They were an All-American family--a mom, a dad, a boy about 5 and a girl about 3. They were standing in Lafayette Square, looking worried. "Must be tourists who are lost," I thought. So I walked up and offered to help.

It took only a few seconds to steer them toward the Washington Monument, where they had left their car. I was getting ready to bid them all sayonara when the mom said:

"Let me ask you something. Is everyone here as friendly as you?"

My first instinct was to tell her she had the wrong guy. Me friendly? Me, that surly grump who gets on the bus in the morning and clomps his briefcase onto the next seat, so no one will sit next to him?
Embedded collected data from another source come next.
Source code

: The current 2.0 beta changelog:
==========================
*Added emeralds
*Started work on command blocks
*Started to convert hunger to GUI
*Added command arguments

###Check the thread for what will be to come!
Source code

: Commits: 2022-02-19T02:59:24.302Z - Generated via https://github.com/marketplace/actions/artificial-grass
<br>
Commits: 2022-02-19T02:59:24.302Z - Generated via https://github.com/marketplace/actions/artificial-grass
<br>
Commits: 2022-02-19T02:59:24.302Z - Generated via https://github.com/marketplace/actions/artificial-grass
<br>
Me, the grouch who can't utter a civil word until he's had two cups of coffee? Me, King of the Short Fuse, who snarls when the paper boy or the plumber is three minutes late?

"Ma'am," I said, "you flatter me and you embarrass me. You looked like you needed help, that's all. I did what anyone who lives here would have done."

"Oh, no, you didn't," she replied. "Before the kids were born, back in the early '70s, we came here for a week's vacation. I've never seen a place so cold. We would ask directions, and people would walk away without saying a word. We would ask cab drivers not to smoke when we were in the cab, and they'd tell us to take another cab if we didn't like it. I think Washington has gotten a lot friendlier."

"Maybe you're right," I said. "The '68 riots made everyone awfully nervous for a number of years. Ten years ago, a stranger walking up to you and offering to help might have turned out to be a mugger. Now, he still might be one today, of course, but I think it's less likely. I think there's a greater sense today that we're all in this together."

"We'll tell the people back in Athens, Ohio, about you," said the dad. "You're a real credit to your city."

"Don't be silly," I said. But funny thing: I felt better the rest of the day.